Especial para En Rojo

 Fue tan solo un mes antes de la pandemia cuando me di cuenta de que los estadounidenses no se besan. Me eché más de 35 años viajando a ese país para percatarme. En qué planeta estuve todos esos años, desconozco, pero un buen día fui a saludar a unos conocidos en un encuentro en Los Ángeles y me quedé medio pasmada cuando, sucesivamente, persona tras persona, respondía a mi habitual beso caribeño con un abrazo extraño. Un abrazo a veces incluso excesivamente entusiasta, como cumplidor pero que, a evidente falta de beso, no podía evitar su absoluta insipidez, por no decir estreñimiento.

Sí, ya sé que Estados Unidos es un país super heterogéneo pero yo ese día me di cuenta de que los americanos no besan. Y me sentí demasiado ingenua, como siempre, distraída, casi fuera de la realidad, por no haberme percatado antes. Habría podido evitar ese momento tan delicado, incómodo, en que me quedé vestida y alborotada en mi fila de besos entusiastas y no vine a darme cuenta sino hasta el último esquivo, porque las personas distraídas metemos la pata así, hasta el final.

Respeto las culturas diversas pero, aun así, ante la incapacidad de mis compañeros a recibir un beso de saludo, todos mis prejuicios salieron a flote. Me pareció casi una barbaridad. Como mínimo, muy poco sofisticado, el aparato afectivo de este grupo.
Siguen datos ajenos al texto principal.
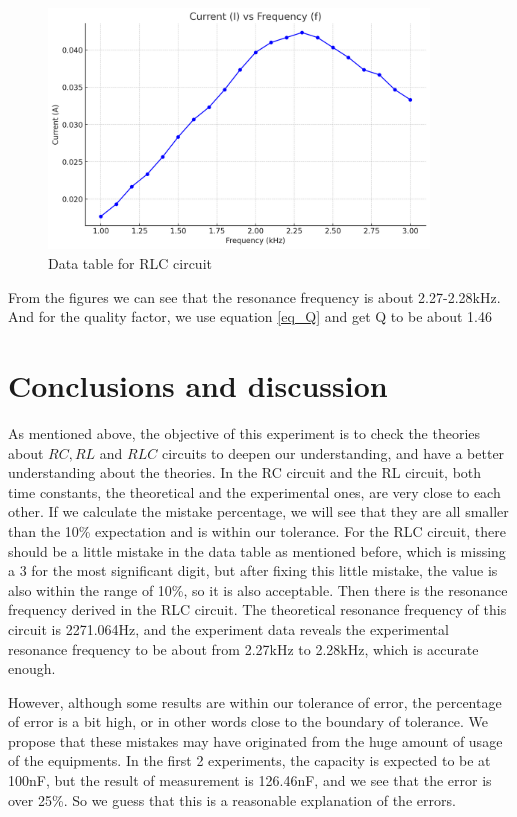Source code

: \documentclass[12pt, a4paper, oneside]{article}
\begin{document}
\begin{figure}[htbp]
	\centering
	\includegraphics[width=0.9\textwidth]{C6.png}
	\caption{Data table for RLC circuit}
\end{figure}

From the figures we can see that the resonance frequency is about 2.27-2.28kHz. And for the 
quality factor, we use equation \ref{eq_Q} and get Q to be about 1.46

\section{Conclusions and discussion}
\indent

As mentioned above, the objective of this experiment is to check the theories about $RC,RL$ and $RLC$ circuits to deepen our understanding, and have a better understanding 
about the theories. In the RC circuit and the RL circuit, both time constants,
the theoretical and the experimental ones, are very close to each other. If we 
calculate the mistake percentage, we will see that they are all smaller than the 
10\% expectation and is within our tolerance. For the RLC circuit, there should 
be a little mistake in the data table as mentioned before, which is missing a 3 for 
the most significant digit, but after fixing this little mistake, the value is
also within the range of 10\%, so it is also acceptable. 
Then there is the resonance frequency derived in the RLC circuit. The theoretical
resonance frequency of this circuit is 2271.064Hz, and the experiment data reveals
the experimental resonance frequency to be about from 2.27kHz to 2.28kHz, which is 
accurate enough. 

However, although some results are within our tolerance of error, the percentage
of error is a bit high, or in other words close to the boundary of tolerance. We propose
that these mistakes may have originated from the huge amount of usage of the equipments.
In the first 2 experiments, the capacity is expected to be at 100nF, but the result 
of measurement is 126.46nF, and we see that the error is over 25\%. So we guess
that this is a reasonable explanation of the errors. 
\end{document}
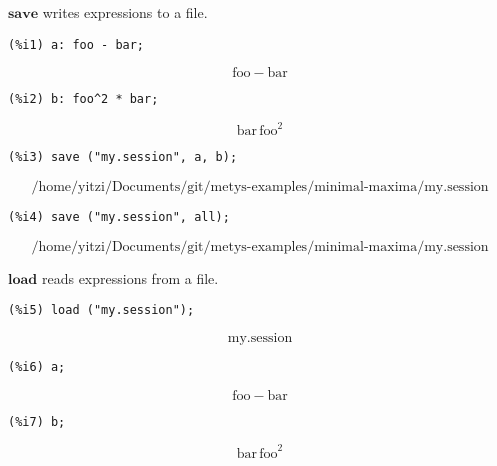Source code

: \documentclass[12pt,leqno]{article}
\begin{document}
$\mathbf{save}$ writes expressions to a file.
\begin{verbatim}
(%i1) a: foo - bar;
\end{verbatim}
\begin{equation}
\mathrm{foo}-\mathrm{bar}\tag{\%o1}
\label{eq:doc-group1-code32-1-1}
\end{equation}
\begin{verbatim}
(%i2) b: foo^2 * bar;
\end{verbatim}
\begin{equation}
\mathrm{bar}\,\mathrm{foo}^2\tag{\%o2}
\label{eq:doc-group1-code32-2-1}
\end{equation}
\begin{verbatim}
(%i3) save ("my.session", a, b);
\end{verbatim}
\begin{equation}
\mbox{ /home/yitzi/Documents/git/metys-examples/minimal-maxima/my.session }\tag{\%o3}
\label{eq:doc-group1-code32-3-1}
\end{equation}
\begin{verbatim}
(%i4) save ("my.session", all);
\end{verbatim}
\begin{equation}
\mbox{ /home/yitzi/Documents/git/metys-examples/minimal-maxima/my.session }\tag{\%o4}
\label{eq:doc-group1-code32-4-1}
\end{equation}


$\mathbf{load}$ reads expressions from a file.
\begin{verbatim}
(%i5) load ("my.session");
\end{verbatim}
\begin{equation}
\mbox{ my.session }\tag{\%o5}
\label{eq:doc-group1-code33-1-1}
\end{equation}
\begin{verbatim}
(%i6) a;
\end{verbatim}
\begin{equation}
\mathrm{foo}-\mathrm{bar}\tag{\%o6}
\label{eq:doc-group1-code33-2-1}
\end{equation}
\begin{verbatim}
(%i7) b;
\end{verbatim}
\begin{equation}
\mathrm{bar}\,\mathrm{foo}^2\tag{\%o7}
\label{eq:doc-group1-code33-3-1}
\end{equation}
\end{document}

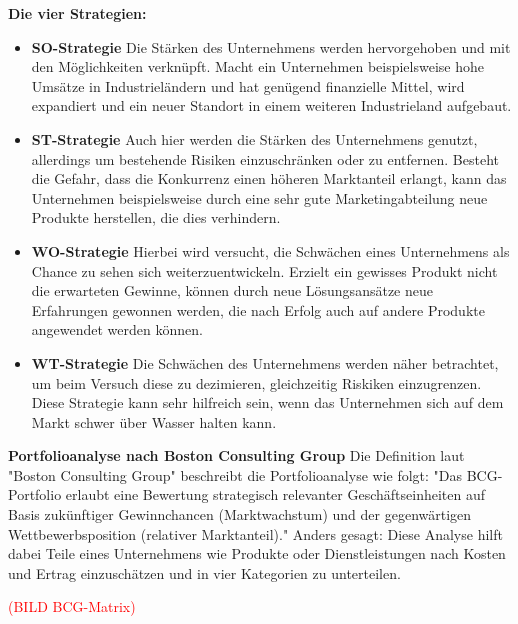   \textbf{Die vier Strategien:}
  \begin{itemize}
    \item \textbf{SO-Strategie}
    Die Stärken des Unternehmens werden hervorgehoben und mit den Möglichkeiten verknüpft. Macht ein Unternehmen beispielsweise hohe Umsätze in Industrieländern und hat
    genügend finanzielle Mittel, wird expandiert und ein neuer Standort in einem weiteren Industrieland aufgebaut.

    \item \textbf{ST-Strategie}
    Auch hier werden die Stärken des Unternehmens genutzt, allerdings um bestehende Risiken einzuschränken oder zu entfernen. Besteht die Gefahr, dass die Konkurrenz
    einen höheren Marktanteil erlangt, kann das Unternehmen beispielsweise durch eine sehr gute Marketingabteilung neue Produkte herstellen, die dies verhindern.

    \item \textbf{WO-Strategie}
    Hierbei wird versucht, die Schwächen eines Unternehmens als Chance zu sehen sich weiterzuentwickeln. Erzielt ein gewisses Produkt nicht die erwarteten Gewinne,
    können durch neue Lösungsansätze neue Erfahrungen gewonnen werden, die nach Erfolg auch auf andere Produkte angewendet werden können.

    \item \textbf{WT-Strategie}
    Die Schwächen des Unternehmens werden näher betrachtet, um beim Versuch diese zu dezimieren, gleichzeitig Riskiken einzugrenzen. Diese Strategie kann sehr hilfreich
    sein, wenn das Unternehmen sich auf dem Markt schwer über Wasser halten kann.
  \end{itemize}

  \textbf{Portfolioanalyse nach Boston Consulting Group}
  Die Definition laut {"Boston Consulting Group"\cite{portfolioanalyse}} beschreibt die Portfolioanalyse wie folgt:
  "Das BCG-Portfolio erlaubt eine Bewertung strategisch relevanter Geschäftseinheiten auf Basis zukünftiger Gewinnchancen (Marktwachstum) und der
  gegenwärtigen Wettbewerbsposition (relativer Marktanteil)." Anders gesagt: Diese Analyse hilft dabei Teile eines Unternehmens wie Produkte oder Dienstleistungen
  nach Kosten und Ertrag einzuschätzen und in vier Kategorien zu unterteilen.

  \textcolor{red}{(BILD BCG-Matrix)}

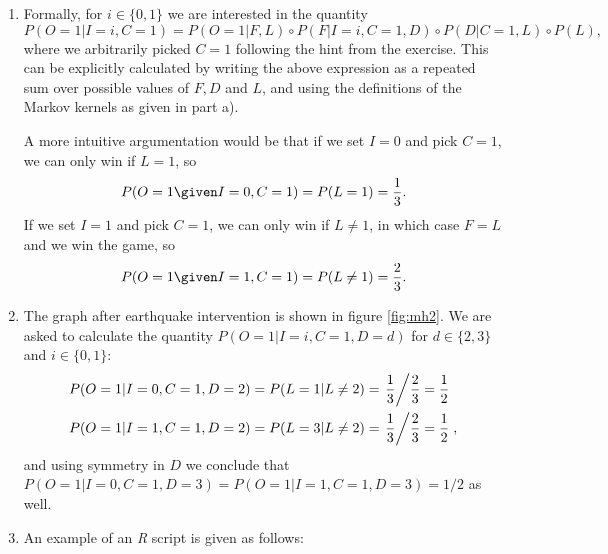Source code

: \begin{enumerate}
\begin{gradedsolution}
\begin{enumerate}
      \item {}
      Formally, for $i\in\{0,1\}$ we are interested in the quantity
      \begin{equation*}
        P(O=1|I=i, C=1) = P(O=1 | F, L)\circ P(F|I=i, C=1, D)\circ P(D|C=1, L)\circ P(L),
      \end{equation*}
      where we arbitrarily picked $C=1$ following the hint from the exercise. This can be explicitly calculated by writing the above expression as a repeated sum over possible values of $F, D$ and $L$, and using the definitions of the Markov kernels as given in part a).

      A more intuitive argumentation would be that if we set $I=0$ and pick $C=1$, we can only win if $L=1$, so
      \begin{equation*}
        P(O =1 \given I=0, C=1) = P(L=1) = \frac{1}{3}.
      \end{equation*}
      If we set $I=1$ and pick $C=1$, we can only win if $L\neq 1$, in which case $F=L$ and we win the game, so
      \begin{equation*}
        P(O =1 \given I=1, C=1) = P(L\neq 1) = \frac{2}{3}.
      \end{equation*}

      \item {}
      The graph after earthquake intervention is shown in figure \ref{fig:mh2}.
      We are asked to calculate the quantity $P(O=1|I=i, C=1, D=d)$ for $d\in\{2, 3\}$ and $i\in\{0,1\}$:
      \begin{align*}
        P(O=1|I=0, C=1, D=2) & = P(L=1|L\neq 2) = \left.\frac{1}{3}\middle/ \frac{2}{3} = \frac{1}{2}\right.  \\
        P(O=1|I=1, C=1, D=2) & = P(L=3|L\neq 2) = \left.\frac{1}{3} \middle/ \frac{2}{3} = \frac{1}{2}\right.,
      \end{align*}
      and using symmetry in $D$ we conclude that $P(O=1|I=0, C=1, D=3) = P(O=1|I=1, C=1, D=3) = 1/2$ as well.

    \item {} An example of an \emph{R} script is given as follows:
    \end{enumerate}
  \end{gradedsolution}


\end{enumerate}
Esto fue justo antes de que los besos se convirtieran en algo escaso, estrambótico y hasta temerario. Un mes antes para ser exacta, así que ya yo venía pensando en esto de besar como respirar, besar sin consciencia, a “tutiplén”. Ahora que llevo diez meses sin besar a nadie más que a mi compañero (a Diosa gracias que existe), todavía me es un ejercicio torpe y hasta levemente ignominioso ver, por ejemplo, a mi tía, a mis hermanas, que son lo más cercano que tengo de mi mamá y de mi papá, y no darles un beso y un abrazo. Extraño también besar a un bebé, o a los niños y niñas de mis amigas. Pero no es eso lo que quiero decir. Voy a otra cosa.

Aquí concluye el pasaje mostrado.